Last week, the International Monetary Fund published the results of its 2017 Article IV consultation with China concluding that the credit gap, the difference between the country’s current credit-to-GDP ratio compared to its historical trend, has begun to moderate. However, I believe this is a flawed indicator of debt-related macroeconomic risk. As I pointed out in my framework for China’s debt problem, the credit-gap ignores the firm-level debt structures that precipitate a liquidity crunch.
As I mentioned in that note, the late economist and Washington University professor Hyman Minsky stylized the credit cycle by sorting firms into three categories based on debt structure. These included hedge units, firms that can repay debt with cashflow from their business; speculative units, firms that can make interest payments using cashflow from their business, but rely on more debt to repay principal; and ponzi units, which rely on more debt for both interest and principal repayments.
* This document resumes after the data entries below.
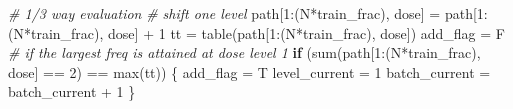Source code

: \documentclass[
]{article}
\newenvironment{Shaded}{\begin{snugshade}}{\end{snugshade}}
\newcommand{\CommentTok}[1]{\textcolor[rgb]{0.56,0.35,0.01}{\textit{#1}}}
\newcommand{\ControlFlowTok}[1]{\textcolor[rgb]{0.13,0.29,0.53}{\textbf{#1}}}
\newcommand{\DecValTok}[1]{\textcolor[rgb]{0.00,0.00,0.81}{#1}}
\newcommand{\FunctionTok}[1]{\textcolor[rgb]{0.00,0.00,0.00}{#1}}
\newcommand{\NormalTok}[1]{#1}
\newcommand{\OtherTok}[1]{\textcolor[rgb]{0.56,0.35,0.01}{#1}}
\newcommand{\SpecialCharTok}[1]{\textcolor[rgb]{0.00,0.00,0.00}{#1}}
\newcommand{\StringTok}[1]{\textcolor[rgb]{0.31,0.60,0.02}{#1}}
\begin{document}
\begin{Shaded}
\begin{Highlighting}[]
\CommentTok{\# 1/3 way evaluation}
\CommentTok{\# shift one level}
\NormalTok{path[}\DecValTok{1}\SpecialCharTok{:}\NormalTok{(N}\SpecialCharTok{*}\NormalTok{train\_frac), }\StringTok{\textquotesingle{}dose\textquotesingle{}}\NormalTok{] }\OtherTok{=}\NormalTok{ path[}\DecValTok{1}\SpecialCharTok{:}\NormalTok{(N}\SpecialCharTok{*}\NormalTok{train\_frac), }\StringTok{\textquotesingle{}dose\textquotesingle{}}\NormalTok{] }\SpecialCharTok{+} \DecValTok{1}
\NormalTok{tt }\OtherTok{=} \FunctionTok{table}\NormalTok{(path[}\DecValTok{1}\SpecialCharTok{:}\NormalTok{(N}\SpecialCharTok{*}\NormalTok{train\_frac), }\StringTok{\textquotesingle{}dose\textquotesingle{}}\NormalTok{])}
\NormalTok{add\_flag }\OtherTok{=}\NormalTok{ F}
\CommentTok{\# if the largest freq is attained at dose level 1}
\ControlFlowTok{if}\NormalTok{ (}\FunctionTok{sum}\NormalTok{(path[}\DecValTok{1}\SpecialCharTok{:}\NormalTok{(N}\SpecialCharTok{*}\NormalTok{train\_frac), }\StringTok{\textquotesingle{}dose\textquotesingle{}}\NormalTok{] }\SpecialCharTok{==} \DecValTok{2}\NormalTok{) }\SpecialCharTok{==} \FunctionTok{max}\NormalTok{(tt)) \{}
\NormalTok{add\_flag }\OtherTok{=}\NormalTok{ T}
\NormalTok{level\_current }\OtherTok{=} \DecValTok{1}
\NormalTok{batch\_current }\OtherTok{=}\NormalTok{ batch\_current }\SpecialCharTok{+} \DecValTok{1}
\NormalTok{\} }


\end{Highlighting}
\end{Shaded}
\end{document}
In Minksy’s framework, the accumulation of ponzi units precedes a corporate liquidity crisis and macroeconomic bust.
The question we should ask ourselves is, how many of China’s corporate borrowers are paying off existing debt with new debt?
Since complete firm-level bank loan data is hard to come by, we can use corporate bond data to approximate the buildup in China’s liquidity risk. Analyzing the prospectuses for 29,600 corporate bonds issued between 2010 and the present, I found that, even as yields rebounded and issuance tanked, the proportion of newly issued debt used entirely to pay off existing debt remained near its all-time high.
While the IMF maintains that the top-line numbers on China’s debt accumulation are moderating, I believe that underlying liquidity issues remain.